It is estimated that there are 980,000 long-term users of heroin in the United States, and in 1996 the cost of heroin addiction to society and the healthcare system was estimated at $5 billion and $22 billion, respectively (Mark et al. 2001). About 30% of adolescents who smoke heroin end up as heroin addicts; chance ofrelapse after discontinuation increases the younger and the greater number of years of addiction (Greydanus and Patel 2003).
Apparently, among opioid-dependent patients, only 12-15% are actively enrolled in methadone maintenance (Roundaville and Kosten 2000). This is unfortunate in the sense that methadone maintenance has been found to be effective in curtailing drug use, preventing overdose deaths, and the spread of infectious diseases, as well as reducing crime and enhancing social productivity (Strain et al. 1993).
Heroin was first synthesized in 1889 as a less addicting morphine substitute (Kain 2001). Also known as diacetylmorphine, it is constituted by a slight structural modification of morphine but is about three times as potent as morphine, penetrates the blood-brain barrier due to increased solubility, and produces an intense rush when smoked or injected (Porer 1999).
Opioid overdose is manifested by coma, circulatory collapse, pinpoint pupils, bradycardia, hypothermia, and severe respiratory depression. On the other hand, when symptoms of insomnia, dysphoria, restlessness, tachycardia, tachypnea, hypertension, and mydriasis occur, acute opioid withdrawal should be suspected and may initiate 4-6 h after the last opioid use and peaks about 48-72 h. Rhinorrhea, lacrimation, tremors, piloerection, and yawning are often signs of craving for the drug. Flu-like signs and symptoms such as anorexia, muscle aches, nausea, vomiting, hot and cold flashes, abdominal pain, and increased temperature are common. Heroin overdose can result to the development of pulmonary edema, myocardial involvement, or death.
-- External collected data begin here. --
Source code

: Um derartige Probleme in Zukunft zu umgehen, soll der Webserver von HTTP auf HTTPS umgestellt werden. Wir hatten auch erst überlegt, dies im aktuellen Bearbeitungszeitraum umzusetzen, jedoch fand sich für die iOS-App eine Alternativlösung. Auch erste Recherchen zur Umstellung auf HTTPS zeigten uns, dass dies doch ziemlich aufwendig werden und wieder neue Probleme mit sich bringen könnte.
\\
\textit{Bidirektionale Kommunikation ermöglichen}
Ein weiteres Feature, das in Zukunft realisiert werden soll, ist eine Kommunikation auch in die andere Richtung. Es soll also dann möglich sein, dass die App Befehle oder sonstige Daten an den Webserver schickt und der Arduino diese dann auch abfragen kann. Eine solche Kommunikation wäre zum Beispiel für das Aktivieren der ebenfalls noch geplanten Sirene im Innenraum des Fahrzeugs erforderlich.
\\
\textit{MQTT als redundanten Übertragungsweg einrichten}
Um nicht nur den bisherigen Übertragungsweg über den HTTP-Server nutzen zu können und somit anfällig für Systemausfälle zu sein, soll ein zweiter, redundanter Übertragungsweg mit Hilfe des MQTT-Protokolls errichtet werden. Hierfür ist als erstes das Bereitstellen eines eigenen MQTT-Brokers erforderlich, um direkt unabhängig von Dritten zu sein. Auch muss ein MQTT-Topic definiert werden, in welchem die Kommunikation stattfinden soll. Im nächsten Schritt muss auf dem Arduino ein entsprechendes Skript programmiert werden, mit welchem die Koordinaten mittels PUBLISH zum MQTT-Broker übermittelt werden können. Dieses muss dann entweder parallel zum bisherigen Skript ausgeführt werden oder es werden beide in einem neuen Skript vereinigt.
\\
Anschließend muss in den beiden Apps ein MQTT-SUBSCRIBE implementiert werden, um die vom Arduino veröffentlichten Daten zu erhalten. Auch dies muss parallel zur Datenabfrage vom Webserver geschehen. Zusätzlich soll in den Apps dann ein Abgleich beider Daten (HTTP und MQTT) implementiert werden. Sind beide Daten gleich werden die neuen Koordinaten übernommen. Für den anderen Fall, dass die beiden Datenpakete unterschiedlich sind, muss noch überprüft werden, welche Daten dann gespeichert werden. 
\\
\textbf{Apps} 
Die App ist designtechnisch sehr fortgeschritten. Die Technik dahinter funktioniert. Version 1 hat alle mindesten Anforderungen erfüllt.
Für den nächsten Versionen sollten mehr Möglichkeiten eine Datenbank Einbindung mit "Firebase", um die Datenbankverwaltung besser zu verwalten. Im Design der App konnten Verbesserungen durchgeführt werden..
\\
Among pregnant women, heroin and methadone are the most commonly used opioids. Heroin use (smoked recreationally rather than injected, in formulations that are 1-98% pure) has increased in the past decade. Approximately 7000 opiate-exposed births occur annually (Luty et al. 2003), and there has been up to sixfold reported increase in obstetric complications associated with heroin use (Hulse et al. 1998). Opioid withdrawal syndrome can result in impaired fetal growth and neonatal abstinence syndrome characterized by tremulous-ness, irritability, wakefulness, temperature dysregulation, dysfunctional suck with subsequent failure to thrive, and seizures (Kusche 2007). It is a current standard of care to maintain opioid-dependent women on long-acting narcotics during pregnancy rather than having to resort to a withdrawal protocol in light of reported inferior fetal outcomes that were associated with withdrawal during pregnancy (Luty 2003).